Serendipity brought me to a web page which led back to the BBC's report on RESPECTacles, the Holocaust memorial set up in the Town Hall in Liverpool for Holocaust Memorial Day.
It's hard to look at, because it is moving and eloquent. It seems appropriate, and thought-provoking, these piles of spectacles donated by people around Liverpool, some with messages attached, some from survivors, some from celebrities.
It's painful to look back and see what happened to the people sent away for concentration camps. It's easy to think that it was a problem of a different age, and that it wouldn't happen again.
Some years ago I watched a very moving documentary which was being filmed in the former Yugoslavia... it started with two neighbours, lifelong friends.
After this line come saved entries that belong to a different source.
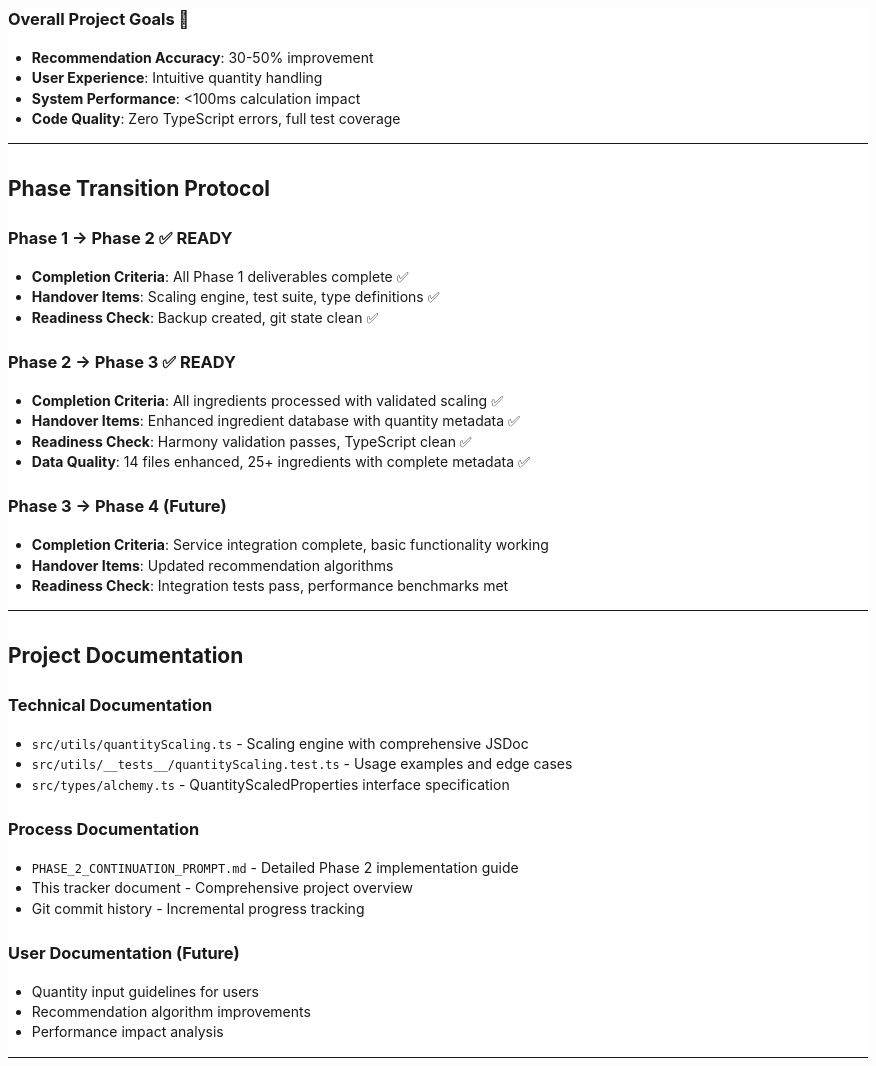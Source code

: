 ### Overall Project Goals 🎯

- **Recommendation Accuracy**: 30-50% improvement
- **User Experience**: Intuitive quantity handling
- **System Performance**: <100ms calculation impact
- **Code Quality**: Zero TypeScript errors, full test coverage

---

## Phase Transition Protocol

### Phase 1 → Phase 2 ✅ READY

- **Completion Criteria**: All Phase 1 deliverables complete ✅
- **Handover Items**: Scaling engine, test suite, type definitions ✅
- **Readiness Check**: Backup created, git state clean ✅

### Phase 2 → Phase 3 ✅ READY

- **Completion Criteria**: All ingredients processed with validated scaling ✅
- **Handover Items**: Enhanced ingredient database with quantity metadata ✅
- **Readiness Check**: Harmony validation passes, TypeScript clean ✅
- **Data Quality**: 14 files enhanced, 25+ ingredients with complete metadata ✅

### Phase 3 → Phase 4 (Future)

- **Completion Criteria**: Service integration complete, basic functionality
  working
- **Handover Items**: Updated recommendation algorithms
- **Readiness Check**: Integration tests pass, performance benchmarks met

---

## Project Documentation

### Technical Documentation

- `src/utils/quantityScaling.ts` - Scaling engine with comprehensive JSDoc
- `src/utils/__tests__/quantityScaling.test.ts` - Usage examples and edge cases
- `src/types/alchemy.ts` - QuantityScaledProperties interface specification

### Process Documentation

- `PHASE_2_CONTINUATION_PROMPT.md` - Detailed Phase 2 implementation guide
- This tracker document - Comprehensive project overview
- Git commit history - Incremental progress tracking

### User Documentation (Future)

- Quantity input guidelines for users
- Recommendation algorithm improvements
- Performance impact analysis

---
One had hidden the other's son during the Second World War. You would have said that they would be friends forever, come what may. By the end of the film, they found themselves on different sides of the conflict. It made me realise that the strongest bonds can be broken when you are in fear for your life, even the bonds to your own integrity, to the beliefs and dreams that make you the person you are.
Only by becoming alert to any attempt to dehumanise people, to put other people into a different category of humanity, can we prevent this happening to other people in the future. It's one of the reasons why I think it is important to close down Guantanamo Bay, and to use one standrard of human rights for all.